:: What to work on ::
Below are records; how many of their lines contain "nguyên"? Reply with the number and no other words.

•••••

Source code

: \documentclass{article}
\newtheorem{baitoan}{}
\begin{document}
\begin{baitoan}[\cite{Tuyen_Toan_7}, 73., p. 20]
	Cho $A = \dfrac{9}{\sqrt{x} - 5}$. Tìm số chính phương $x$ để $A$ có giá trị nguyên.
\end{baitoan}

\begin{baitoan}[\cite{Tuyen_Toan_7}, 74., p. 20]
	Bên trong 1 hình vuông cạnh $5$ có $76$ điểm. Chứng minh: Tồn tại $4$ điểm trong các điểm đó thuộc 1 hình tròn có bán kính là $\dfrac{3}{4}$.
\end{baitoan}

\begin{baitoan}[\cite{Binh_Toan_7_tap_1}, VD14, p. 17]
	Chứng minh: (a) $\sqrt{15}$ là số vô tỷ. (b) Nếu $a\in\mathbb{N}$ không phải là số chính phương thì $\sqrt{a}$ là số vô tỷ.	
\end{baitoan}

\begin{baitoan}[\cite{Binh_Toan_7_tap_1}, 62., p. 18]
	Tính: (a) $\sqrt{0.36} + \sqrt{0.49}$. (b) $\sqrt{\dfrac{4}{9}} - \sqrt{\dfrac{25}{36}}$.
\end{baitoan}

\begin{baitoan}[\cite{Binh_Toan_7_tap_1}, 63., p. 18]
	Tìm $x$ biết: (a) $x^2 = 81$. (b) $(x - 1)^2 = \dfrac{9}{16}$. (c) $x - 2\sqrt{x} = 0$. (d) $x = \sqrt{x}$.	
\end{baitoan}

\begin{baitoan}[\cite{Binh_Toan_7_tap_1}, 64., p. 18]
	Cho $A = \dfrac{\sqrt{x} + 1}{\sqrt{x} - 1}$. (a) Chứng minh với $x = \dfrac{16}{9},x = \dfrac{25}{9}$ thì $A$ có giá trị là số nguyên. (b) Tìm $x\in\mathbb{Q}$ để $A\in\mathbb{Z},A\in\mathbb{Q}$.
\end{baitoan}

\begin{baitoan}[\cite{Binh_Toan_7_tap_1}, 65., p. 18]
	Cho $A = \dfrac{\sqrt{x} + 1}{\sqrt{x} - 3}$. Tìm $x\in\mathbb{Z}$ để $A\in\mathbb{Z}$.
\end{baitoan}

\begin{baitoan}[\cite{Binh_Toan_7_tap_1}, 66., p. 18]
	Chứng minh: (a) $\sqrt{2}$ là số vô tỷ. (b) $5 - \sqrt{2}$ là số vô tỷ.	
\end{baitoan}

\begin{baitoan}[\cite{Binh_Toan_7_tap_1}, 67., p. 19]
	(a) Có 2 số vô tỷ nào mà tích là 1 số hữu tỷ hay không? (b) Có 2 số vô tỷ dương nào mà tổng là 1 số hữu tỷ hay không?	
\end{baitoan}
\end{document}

•••••

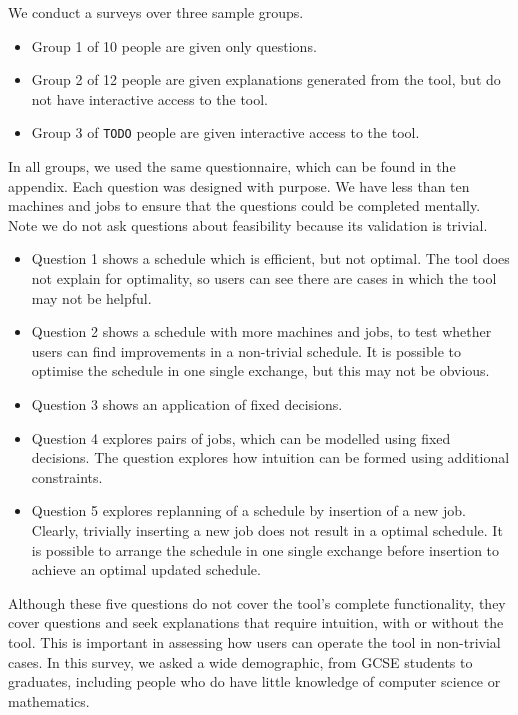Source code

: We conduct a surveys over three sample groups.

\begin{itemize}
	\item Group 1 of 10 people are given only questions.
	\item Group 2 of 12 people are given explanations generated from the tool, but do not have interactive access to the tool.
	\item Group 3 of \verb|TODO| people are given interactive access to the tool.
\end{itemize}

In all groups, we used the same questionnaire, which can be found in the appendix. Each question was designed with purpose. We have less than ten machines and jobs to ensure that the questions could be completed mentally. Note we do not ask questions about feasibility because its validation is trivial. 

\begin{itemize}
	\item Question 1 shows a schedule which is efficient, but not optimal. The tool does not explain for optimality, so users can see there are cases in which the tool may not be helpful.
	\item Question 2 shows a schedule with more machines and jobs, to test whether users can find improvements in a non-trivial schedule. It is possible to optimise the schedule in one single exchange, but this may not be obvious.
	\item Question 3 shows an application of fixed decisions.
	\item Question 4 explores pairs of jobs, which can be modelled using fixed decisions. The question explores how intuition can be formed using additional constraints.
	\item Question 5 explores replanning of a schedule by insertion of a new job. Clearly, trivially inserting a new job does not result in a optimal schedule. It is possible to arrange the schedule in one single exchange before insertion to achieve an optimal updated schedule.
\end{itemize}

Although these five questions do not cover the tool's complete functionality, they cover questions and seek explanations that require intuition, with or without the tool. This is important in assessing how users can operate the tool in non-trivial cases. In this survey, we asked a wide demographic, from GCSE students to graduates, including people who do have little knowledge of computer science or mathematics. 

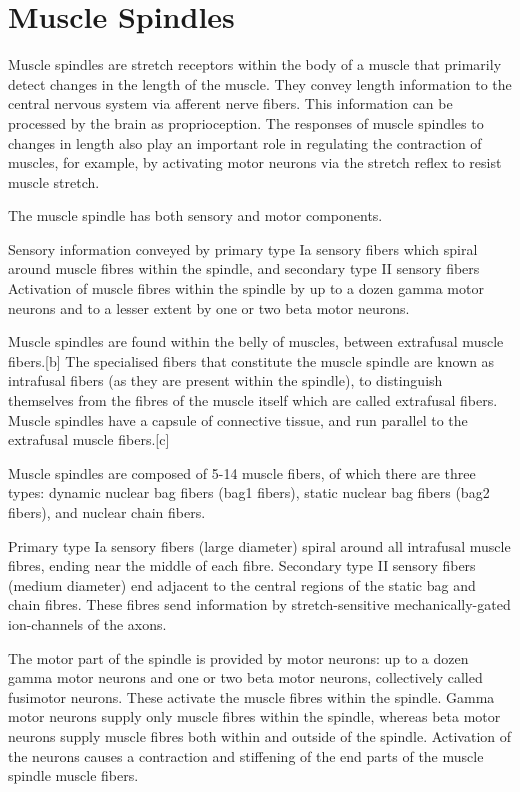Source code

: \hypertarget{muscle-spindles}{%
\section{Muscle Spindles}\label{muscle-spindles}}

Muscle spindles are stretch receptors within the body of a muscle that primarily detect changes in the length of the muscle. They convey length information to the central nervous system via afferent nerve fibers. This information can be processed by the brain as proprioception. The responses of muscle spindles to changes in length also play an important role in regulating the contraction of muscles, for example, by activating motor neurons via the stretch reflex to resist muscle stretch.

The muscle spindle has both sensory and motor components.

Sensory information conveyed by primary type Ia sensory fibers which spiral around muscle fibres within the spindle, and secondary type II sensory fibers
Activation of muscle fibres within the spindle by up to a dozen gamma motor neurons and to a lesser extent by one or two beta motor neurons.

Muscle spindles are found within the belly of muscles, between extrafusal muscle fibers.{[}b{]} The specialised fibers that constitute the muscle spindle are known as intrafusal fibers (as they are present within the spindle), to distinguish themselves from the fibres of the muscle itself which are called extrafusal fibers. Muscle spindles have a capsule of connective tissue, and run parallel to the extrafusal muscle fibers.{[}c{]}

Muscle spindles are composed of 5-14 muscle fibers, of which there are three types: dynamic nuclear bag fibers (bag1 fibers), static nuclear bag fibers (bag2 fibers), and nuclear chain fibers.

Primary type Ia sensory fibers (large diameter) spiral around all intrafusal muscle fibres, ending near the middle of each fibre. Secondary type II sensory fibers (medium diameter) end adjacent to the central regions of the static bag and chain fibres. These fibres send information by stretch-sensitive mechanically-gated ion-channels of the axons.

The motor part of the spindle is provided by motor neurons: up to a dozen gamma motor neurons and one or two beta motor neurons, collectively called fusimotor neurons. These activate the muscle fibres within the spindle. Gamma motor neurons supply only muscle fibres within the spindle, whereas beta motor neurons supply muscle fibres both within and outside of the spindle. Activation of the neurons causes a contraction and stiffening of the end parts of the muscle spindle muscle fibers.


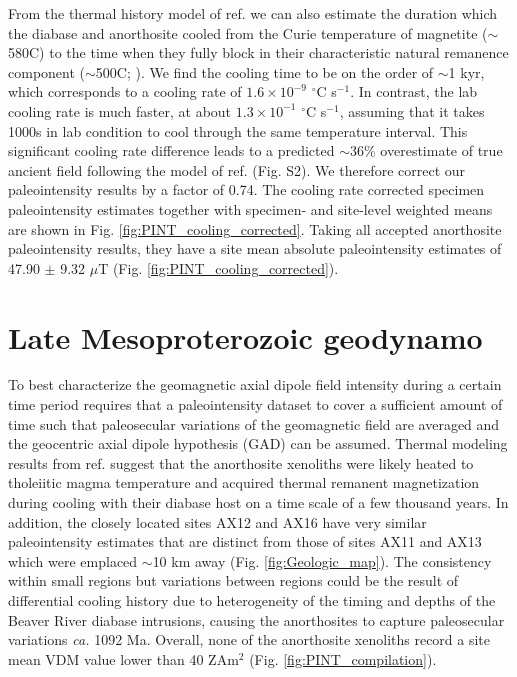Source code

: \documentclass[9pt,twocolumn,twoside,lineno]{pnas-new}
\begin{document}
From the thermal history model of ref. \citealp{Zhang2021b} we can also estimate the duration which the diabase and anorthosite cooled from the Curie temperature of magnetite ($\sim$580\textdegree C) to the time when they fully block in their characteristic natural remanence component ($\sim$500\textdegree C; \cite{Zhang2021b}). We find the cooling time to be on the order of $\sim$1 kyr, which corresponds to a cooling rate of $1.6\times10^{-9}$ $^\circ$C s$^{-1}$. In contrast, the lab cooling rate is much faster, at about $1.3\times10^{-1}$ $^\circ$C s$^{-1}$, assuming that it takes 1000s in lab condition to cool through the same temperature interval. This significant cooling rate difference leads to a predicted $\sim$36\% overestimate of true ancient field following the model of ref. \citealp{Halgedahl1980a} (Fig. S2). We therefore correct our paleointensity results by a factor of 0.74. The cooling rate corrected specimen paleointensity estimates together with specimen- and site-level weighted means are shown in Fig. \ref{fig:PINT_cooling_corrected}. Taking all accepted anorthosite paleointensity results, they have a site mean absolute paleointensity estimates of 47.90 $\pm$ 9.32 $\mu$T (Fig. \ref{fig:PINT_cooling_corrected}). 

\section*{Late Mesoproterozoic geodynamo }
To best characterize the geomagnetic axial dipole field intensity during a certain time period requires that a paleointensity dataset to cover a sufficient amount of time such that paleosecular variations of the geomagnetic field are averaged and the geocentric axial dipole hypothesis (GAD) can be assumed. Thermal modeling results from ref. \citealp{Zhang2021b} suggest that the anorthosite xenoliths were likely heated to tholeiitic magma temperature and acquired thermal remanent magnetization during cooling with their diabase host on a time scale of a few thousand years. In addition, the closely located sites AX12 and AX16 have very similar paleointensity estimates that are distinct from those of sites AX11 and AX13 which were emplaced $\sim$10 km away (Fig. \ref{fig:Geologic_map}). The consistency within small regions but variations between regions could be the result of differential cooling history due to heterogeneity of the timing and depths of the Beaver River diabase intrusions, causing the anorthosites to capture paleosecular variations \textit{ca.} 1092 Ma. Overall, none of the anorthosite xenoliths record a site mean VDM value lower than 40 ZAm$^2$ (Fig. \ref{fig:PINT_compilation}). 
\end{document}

•••••

:: Task response ::
2